Exercise prompt |
Please transcribe the data that follows without the pictures, keeping every word the same.

Source records |
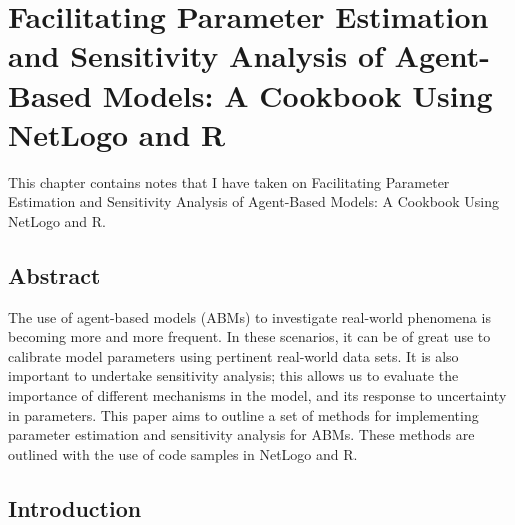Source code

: \chapter{Facilitating Parameter Estimation and Sensitivity Analysis of Agent-Based Models: A Cookbook Using NetLogo and R}
\label{ch:thiele_kurther_grimm}

This chapter contains notes that I have taken on Facilitating Parameter Estimation and Sensitivity Analysis of Agent-Based Models: A Cookbook Using NetLogo and R\citep{thiele_facilitating_2014}.

\section*{Abstract}
\label{thiele:absract}

The use of agent-based models (ABMs) to investigate real-world phenomena is becoming more and more frequent.
In these scenarios, it can be of great use to calibrate model parameters using pertinent real-world data sets.
It is also important to undertake sensitivity analysis; this allows us to evaluate the importance of different mechanisms in the model, and its response to uncertainty in parameters.
This paper aims to outline a set of methods for implementing parameter estimation and sensitivity analysis for ABMs.
These methods are outlined with the use of code samples in NetLogo and R.

\section{Introduction}
\label{thiele:introduction}

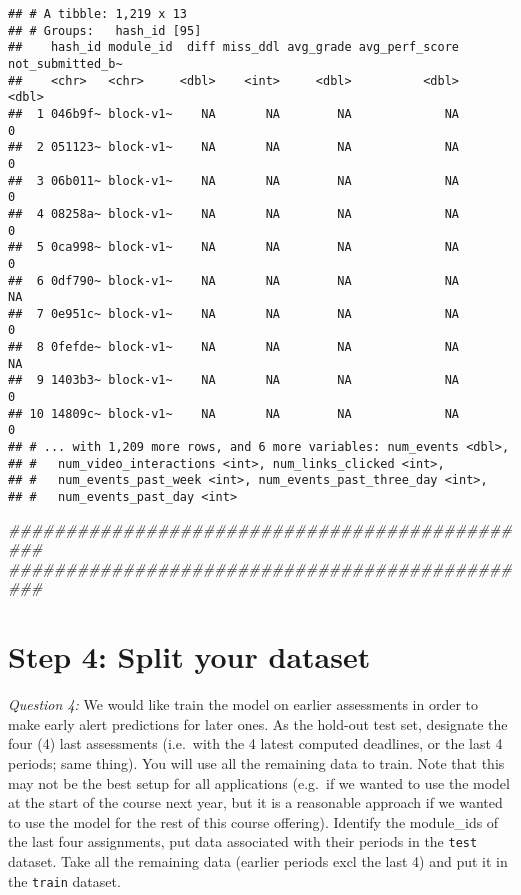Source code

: \documentclass[
]{article}
\newenvironment{Shaded}{\begin{snugshade}}{\end{snugshade}}
\newcommand{\CommentTok}[1]{\textcolor[rgb]{0.56,0.35,0.01}{\textit{#1}}}
\begin{document}
\begin{verbatim}
## # A tibble: 1,219 x 13
## # Groups:   hash_id [95]
##    hash_id module_id  diff miss_ddl avg_grade avg_perf_score not_submitted_b~
##    <chr>   <chr>     <dbl>    <int>     <dbl>          <dbl>            <dbl>
##  1 046b9f~ block-v1~    NA       NA        NA             NA                0
##  2 051123~ block-v1~    NA       NA        NA             NA                0
##  3 06b011~ block-v1~    NA       NA        NA             NA                0
##  4 08258a~ block-v1~    NA       NA        NA             NA                0
##  5 0ca998~ block-v1~    NA       NA        NA             NA                0
##  6 0df790~ block-v1~    NA       NA        NA             NA               NA
##  7 0e951c~ block-v1~    NA       NA        NA             NA                0
##  8 0fefde~ block-v1~    NA       NA        NA             NA               NA
##  9 1403b3~ block-v1~    NA       NA        NA             NA                0
## 10 14809c~ block-v1~    NA       NA        NA             NA                0
## # ... with 1,209 more rows, and 6 more variables: num_events <dbl>,
## #   num_video_interactions <int>, num_links_clicked <int>,
## #   num_events_past_week <int>, num_events_past_three_day <int>,
## #   num_events_past_day <int>
\end{verbatim}

\begin{Shaded}
\begin{Highlighting}[]
\CommentTok{###############################################}
\CommentTok{###############################################}
\end{Highlighting}
\end{Shaded}

\hypertarget{step-4-split-your-dataset}{%
\section{Step 4: Split your dataset}\label{step-4-split-your-dataset}}

\emph{Question 4:} We would like train the model on earlier assessments
in order to make early alert predictions for later ones. As the hold-out
test set, designate the four (4) last assessments (i.e.~with the 4
latest computed deadlines, or the last 4 periods; same thing). You will
use all the remaining data to train. Note that this may not be the best
setup for all applications (e.g.~if we wanted to use the model at the
start of the course next year, but it is a reasonable approach if we
wanted to use the model for the rest of this course offering). Identify
the module\_ids of the last four assignments, put data associated with
their periods in the \texttt{test} dataset. Take all the remaining data
(earlier periods excl the last 4) and put it in the \texttt{train}
dataset.
\end{document}
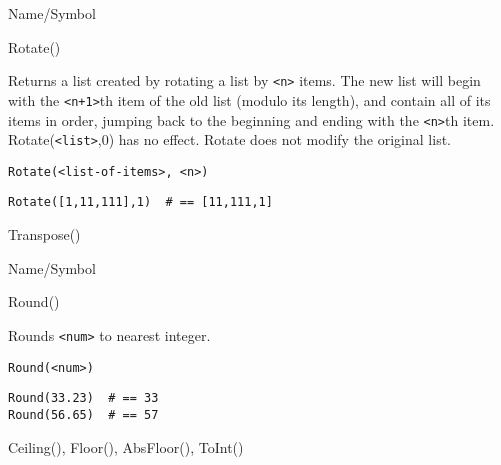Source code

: \begin{desc}{Name/Symbol}
\item[Name/Symbol]	Rotate()

\item[Description] 	Returns a list created by rotating a list by \verb!<n>! items.  
		The new list will begin with the \verb!<n+1>!th item of the old 
		list (modulo its length), and contain all of its items in 
		order, jumping back to the beginning and ending with the \verb!<n>!th
		item. Rotate(\verb!<list>!,0) has no effect.  Rotate does not modify 
		the original list.

\item[Usage]
\begin{verbatim}
Rotate(<list-of-items>, <n>)
\end{verbatim}

\item[Example]     	
\begin{verbatim}
Rotate([1,11,111],1)  # == [11,111,1]
\end{verbatim}

\item[See Also]    	Transpose()
\end{desc}

\rl


\begin{desc}{Name/Symbol}
\item[Name/Symbol] 	Round()

\item[Description] 	Rounds \verb+<num>+ to nearest integer.

\item[Usage]        	
\begin{verbatim}
Round(<num>)
\end{verbatim}

\item[Example]
\begin{verbatim}
Round(33.23)  # == 33
Round(56.65)  # == 57
\end{verbatim}

\item[See Also]     	Ceiling(), Floor(), AbsFloor(), ToInt()
\end{desc}

\rl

Reply |
Source code

: \chapter{Facilitating Parameter Estimation and Sensitivity Analysis of Agent-Based Models: A Cookbook Using NetLogo and R}
\label{ch:thiele_kurther_grimm}

This chapter contains notes that I have taken on Facilitating Parameter Estimation and Sensitivity Analysis of Agent-Based Models: A Cookbook Using NetLogo and R\citep{thiele_facilitating_2014}.

\section*{Abstract}
\label{thiele:absract}

The use of agent-based models (ABMs) to investigate real-world phenomena is becoming more and more frequent.
In these scenarios, it can be of great use to calibrate model parameters using pertinent real-world data sets.
It is also important to undertake sensitivity analysis; this allows us to evaluate the importance of different mechanisms in the model, and its response to uncertainty in parameters.
This paper aims to outline a set of methods for implementing parameter estimation and sensitivity analysis for ABMs.
These methods are outlined with the use of code samples in NetLogo and R.

\section{Introduction}
\label{thiele:introduction}

Source code

: \documentclass[
]{article}
\newenvironment{Shaded}{\begin{snugshade}}{\end{snugshade}}
\newcommand{\CommentTok}[1]{\textcolor[rgb]{0.56,0.35,0.01}{\textit{#1}}}
\begin{document}
\begin{verbatim}
## # A tibble: 1,219 x 13
## # Groups:   hash_id [95]
##    hash_id module_id  diff miss_ddl avg_grade avg_perf_score not_submitted_b~
##    <chr>   <chr>     <dbl>    <int>     <dbl>          <dbl>            <dbl>
##  1 046b9f~ block-v1~    NA       NA        NA             NA                0
##  2 051123~ block-v1~    NA       NA        NA             NA                0
##  3 06b011~ block-v1~    NA       NA        NA             NA                0
##  4 08258a~ block-v1~    NA       NA        NA             NA                0
##  5 0ca998~ block-v1~    NA       NA        NA             NA                0
##  6 0df790~ block-v1~    NA       NA        NA             NA               NA
##  7 0e951c~ block-v1~    NA       NA        NA             NA                0
##  8 0fefde~ block-v1~    NA       NA        NA             NA               NA
##  9 1403b3~ block-v1~    NA       NA        NA             NA                0
## 10 14809c~ block-v1~    NA       NA        NA             NA                0
## # ... with 1,209 more rows, and 6 more variables: num_events <dbl>,
## #   num_video_interactions <int>, num_links_clicked <int>,
## #   num_events_past_week <int>, num_events_past_three_day <int>,
## #   num_events_past_day <int>
\end{verbatim}

\begin{Shaded}
\begin{Highlighting}[]
\CommentTok{###############################################}
\CommentTok{###############################################}
\end{Highlighting}
\end{Shaded}

\hypertarget{step-4-split-your-dataset}{%
\section{Step 4: Split your dataset}\label{step-4-split-your-dataset}}

\emph{Question 4:} We would like train the model on earlier assessments
in order to make early alert predictions for later ones. As the hold-out
test set, designate the four (4) last assessments (i.e.~with the 4
latest computed deadlines, or the last 4 periods; same thing). You will
use all the remaining data to train. Note that this may not be the best
setup for all applications (e.g.~if we wanted to use the model at the
start of the course next year, but it is a reasonable approach if we
wanted to use the model for the rest of this course offering). Identify
the module\_ids of the last four assignments, put data associated with
their periods in the \texttt{test} dataset. Take all the remaining data
(earlier periods excl the last 4) and put it in the \texttt{train}
dataset.
\end{document}
Source code

: \begin{desc}{Name/Symbol}
\item[Name/Symbol]	Rotate()

\item[Description] 	Returns a list created by rotating a list by \verb!<n>! items.  
		The new list will begin with the \verb!<n+1>!th item of the old 
		list (modulo its length), and contain all of its items in 
		order, jumping back to the beginning and ending with the \verb!<n>!th
		item. Rotate(\verb!<list>!,0) has no effect.  Rotate does not modify 
		the original list.

\item[Usage]
\begin{verbatim}
Rotate(<list-of-items>, <n>)
\end{verbatim}

\item[Example]     	
\begin{verbatim}
Rotate([1,11,111],1)  # == [11,111,1]
\end{verbatim}

\item[See Also]    	Transpose()
\end{desc}

\rl


\begin{desc}{Name/Symbol}
\item[Name/Symbol] 	Round()

\item[Description] 	Rounds \verb+<num>+ to nearest integer.

\item[Usage]        	
\begin{verbatim}
Round(<num>)
\end{verbatim}

\item[Example]
\begin{verbatim}
Round(33.23)  # == 33
Round(56.65)  # == 57
\end{verbatim}

\item[See Also]     	Ceiling(), Floor(), AbsFloor(), ToInt()
\end{desc}

\rl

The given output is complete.